The Circle Area Calculator works out every property of a circle — area, radius, diameter and circumference — from whichever single value you already know. Most tools only go one way (radius in → area out), but this one solves in any direction: give it the circumference or the area and it will back-calculate the radius, then report all four quantities together. A live SVG diagram labels the radius and diameter, and a collapsible “Show working” section displays every step of the algebra so you can follow the calculation or copy it into a textbook answer.
It is entirely client-side — no numbers are sent to a server.
How the maths works
All four circle properties are locked together through the single constant π (pi ≈ 3.14159…). The relationships are:
| Starting from | Formula used to get radius (r) |
|---|---|
| radius r | r (no conversion needed) |
| diameter d | r = d / 2 |
| circumference C | r = C / (2π) |
| area A | r = √(A / π) |
Once the calculator has r, it derives the remaining three:
- Area = π × r²
- Circumference = 2 × π × r
- Diameter = 2 × r
The square-root step for the area-to-radius direction comes from rearranging A = π r² → r² = A / π → r = √(A / π). Similarly, C = 2πr rearranges to r = C / (2π). Every step is shown when you expand “Show working”.
Worked example
A circular swimming pool has a circumference of 25.13 m. What is its area?
- Find r from C: r = 25.13 / (2π) = 25.13 / 6.2832 ≈ 4.00 m
- Compute area: A = π × 4² = π × 16 ≈ 50.27 m²
So the pool surface covers just over 50 square metres. Select “Circumference” as the known value, type 25.13, choose “m” as the unit, and the calculator shows exactly that result with the full working below.
Formula reference table
| Quantity | Symbol | Formula |
|---|---|---|
| Area | A | π × r² |
| Circumference | C | 2 × π × r |
| Diameter | d | 2 × r |
| Radius from diameter | r | d / 2 |
| Radius from circumference | r | C / (2π) |
| Radius from area | r | √(A / π) |
The value of π used internally is Math.PI = 3.14159265358979323846…, accurate to
full double-precision floating-point. Results are rounded only for display, according
to the decimal-places selector (default 6).
Practical uses
Construction and landscaping.
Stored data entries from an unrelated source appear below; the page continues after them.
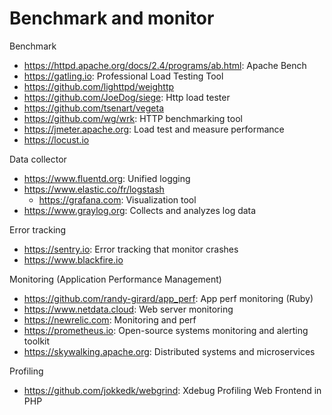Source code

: # Benchmark and monitor

Benchmark
* https://httpd.apache.org/docs/2.4/programs/ab.html: Apache Bench
* https://gatling.io: Professional Load Testing Tool
* https://github.com/lighttpd/weighttp
* https://github.com/JoeDog/siege: Http load tester
* https://github.com/tsenart/vegeta
* https://github.com/wg/wrk: HTTP benchmarking tool
* https://jmeter.apache.org: Load test and measure performance
* https://locust.io

Data collector
* https://www.fluentd.org: Unified logging
* https://www.elastic.co/fr/logstash
  + https://grafana.com: Visualization tool
* https://www.graylog.org: Collects and analyzes log data

Error tracking
* https://sentry.io: Error tracking that monitor crashes
* https://www.blackfire.io

Monitoring (Application Performance Management)
* https://github.com/randy-girard/app_perf: App perf monitoring (Ruby) 
* https://www.netdata.cloud: Web server monitoring
* https://newrelic.com: Monitoring and perf
* https://prometheus.io: Open-source systems monitoring and alerting toolkit
* https://skywalking.apache.org: Distributed systems and microservices

Profiling
* https://github.com/jokkedk/webgrind: Xdebug Profiling Web Frontend in PHP

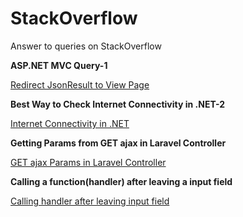 # StackOverflow
Answer to queries on StackOverflow

**ASP.NET MVC Query-1**

[Redirect JsonResult to View Page](https://stackoverflow.com/questions/50594336/redirect-jsonresult-to-view-page/50594433#50594433)

**Best Way to Check Internet Connectivity in .NET-2**

[Internet Connectivity in .NET](https://stackoverflow.com/questions/2031824/what-is-the-best-way-to-check-for-internet-connectivity-using-net)

**Getting Params from GET ajax in Laravel Controller**

[GET ajax Params in Laravel Controller](https://stackoverflow.com/questions/46581150/get-parameter-from-ajax-to-controller-laravel/57013071#57013071)

**Calling a function(handler) after leaving a input field**

[Calling handler after leaving input field](https://stackoverflow.com/questions/46581150/get-parameter-from-ajax-to-controller-laravel/57013071#57013071)
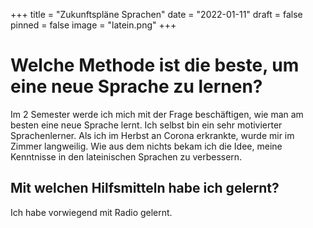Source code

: +++
title = "Zukunftspläne Sprachen"
date = "2022-01-11"
draft = false
pinned = false
image = "latein.png"
+++
# Welche Methode ist die beste, um eine neue Sprache zu lernen?

Im 2 Semester werde ich mich mit der Frage beschäftigen, wie man am besten eine neue Sprache lernt. Ich selbst bin ein sehr motivierter Sprachenlerner. Als ich im Herbst an Corona erkrankte, wurde mir im Zimmer langweilig. Wie aus dem nichts bekam ich die Idee, meine Kenntnisse in den lateinischen Sprachen zu verbessern.

## Mit welchen Hilfsmitteln habe ich gelernt?

Ich habe vorwiegend mit Radio gelernt.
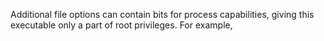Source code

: Additional file options can contain bits for process capabilities, giving this executable only a part of root privileges. For example,  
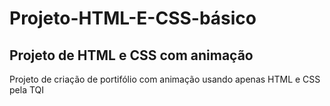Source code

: # Projeto-HTML-E-CSS-básico

## Projeto de HTML e CSS com animação 


Projeto de criação de portifólio com animação usando apenas HTML e CSS pela TQI
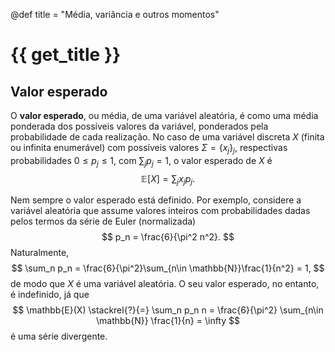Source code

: @def title = "Média, variância e outros momentos"

# {{ get_title }}

## Valor esperado

O **valor esperado**, ou média, de uma variável aleatória, é como uma média ponderada dos possíveis valores da variável, ponderados pela probabilidade de cada realização. No caso de uma variável discreta $X$ (finita ou infinita enumerável) com possíveis valores $\Sigma = \{x_j\}_j,$ respectivas probabilidades $0 \leq p_j \leq 1,$ com $\sum_j p_j = 1,$ o valor esperado de $X$ é
$$
\mathbb{E}[X] = \sum_j x_j p_j.
$$

Nem sempre o valor esperado está definido. Por exemplo, considere a variável aleatória que assume valores inteiros com probabilidades dadas pelos termos da série de Euler (normalizada)
$$
p_n = \frac{6}{\pi^2 n^2}.
$$
Naturalmente,
$$
\sum_n p_n = \frac{6}{\pi^2}\sum_{n\in \mathbb{N}}\frac{1}{n^2} = 1,
$$
de modo que $X$ é uma variável aleatória. O seu valor esperado, no entanto, é indefinido, já que
$$
\mathbb{E}(X) \stackrel{?}{=} \sum_n p_n n = \frac{6}{\pi^2} \sum_{n\in \mathbb{N}} \frac{1}{n} = \infty
$$
é uma série divergente.
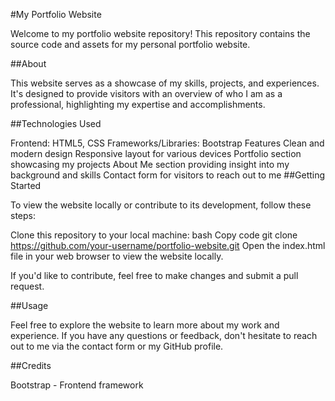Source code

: #My Portfolio Website


Welcome to my portfolio website repository! This repository contains the source code and assets for my personal portfolio website.

##About


This website serves as a showcase of my skills, projects, and experiences. It's designed to provide visitors with an overview of who I am as a professional, highlighting my expertise and accomplishments.

##Technologies Used


Frontend: HTML5, CSS
Frameworks/Libraries: Bootstrap
Features
Clean and modern design
Responsive layout for various devices
Portfolio section showcasing my projects
About Me section providing insight into my background and skills
Contact form for visitors to reach out to me
##Getting Started


To view the website locally or contribute to its development, follow these steps:

Clone this repository to your local machine:
bash
Copy code
git clone https://github.com/your-username/portfolio-website.git
Open the index.html file in your web browser to view the website locally.

If you'd like to contribute, feel free to make changes and submit a pull request.

##Usage


Feel free to explore the website to learn more about my work and experience. If you have any questions or feedback, don't hesitate to reach out to me via the contact form or my GitHub profile.

##Credits


Bootstrap - Frontend framework
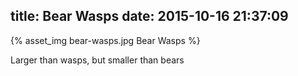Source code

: title: Bear Wasps
date: 2015-10-16 21:37:09
---
{% asset_img bear-wasps.jpg Bear Wasps %}

Larger than wasps, but smaller than bears
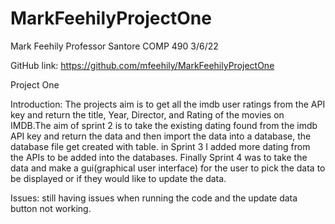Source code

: # MarkFeehilyProjectOne
Mark Feehily 
Professor Santore 
COMP 490 
3/6/22

GitHub link: https://github.com/mfeehily/MarkFeehilyProjectOne
 
Project One

Introduction:
The projects aim is to get all the imdb user ratings from the API key and return the title, Year, Director, and Rating of the movies 
on IMDB.The aim of sprint 2 is to take the existing dating found from the imdb API key and return the data and then import the data into a database, the 
database file get created with table. in Sprint 3 I added more dating from the APIs to be added into the databases. Finally Sprint 4 was to take the data and 
make a gui(graphical user interface) for the user to pick the data to be displayed or if they would like to update the data. 

Issues:
still having issues when running the code and the update data button not working. 


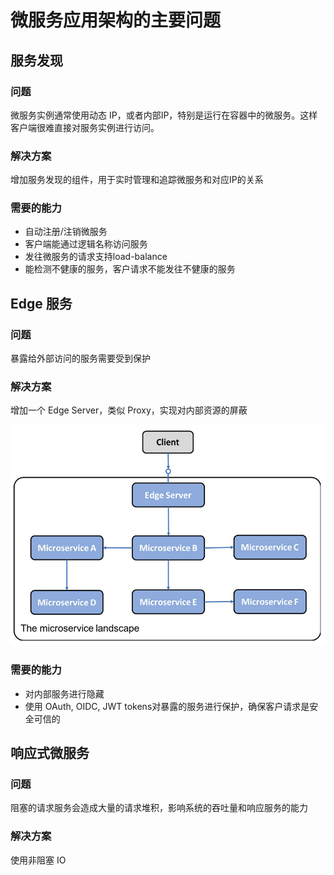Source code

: # 微服务应用架构的主要问题

## 服务发现

### 问题

微服务实例通常使用动态 IP，或者内部IP，特别是运行在容器中的微服务。这样客户端很难直接对服务实例进行访问。

### 解决方案

增加服务发现的组件，用于实时管理和追踪微服务和对应IP的关系

### 需要的能力

- 自动注册/注销微服务
- 客户端能通过逻辑名称访问服务
- 发往微服务的请求支持load-balance
- 能检测不健康的服务，客户请求不能发往不健康的服务

## Edge 服务

### 问题

暴露给外部访问的服务需要受到保护

### 解决方案

增加一个 Edge Server，类似 Proxy，实现对内部资源的屏蔽

![image-20210330184451383](%E6%98%AF%E5%90%A6%E4%BD%BF%E7%94%A8%20k8s%20%E4%BD%9C%E4%B8%BA%E6%9C%8D%E5%8A%A1%E7%AE%A1%E7%90%86%E5%9F%BA%E7%A1%80%E6%9E%B6%E6%9E%84.assets/image-20210330184451383.png)

### 需要的能力

- 对内部服务进行隐藏
- 使用 OAuth, OIDC, JWT tokens对暴露的服务进行保护，确保客户请求是安全可信的

## 响应式微服务

### 问题

阻塞的请求服务会造成大量的请求堆积，影响系统的吞吐量和响应服务的能力

### 解决方案

使用非阻塞 IO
Circular patios, ponds, manhole covers and round windows all need area for material estimates and circumference for edging lengths.
Education. The tool shows each algebraic rearrangement step-by-step, making it useful for checking homework or demonstrating how to isolate a variable.
Engineering and design. Pipe cross-sections, wheel flanges and circular gaskets are sized by radius or diameter; knowing the exact cross-sectional area is needed for flow-rate and stress calculations.
Fabric and craft. Circular tablecloths, cake boards and embroidery hoops are often sold by diameter; this converts that to the fabric area you actually need to cut.
A note on precision
The formula A = π r² is exact in theory, but real measurements carry uncertainty. A tape measure typically reads to the nearest millimetre (±0.5 mm), which translates to a relative error in area of roughly 2 × (0.5 mm / r). For a circle of radius 100 mm that is about 1%; for radius 10 mm it is about 10%. Displaying 6 decimal places is mathematically correct but often false precision — choose 2 or 3 decimal places when reporting measured results.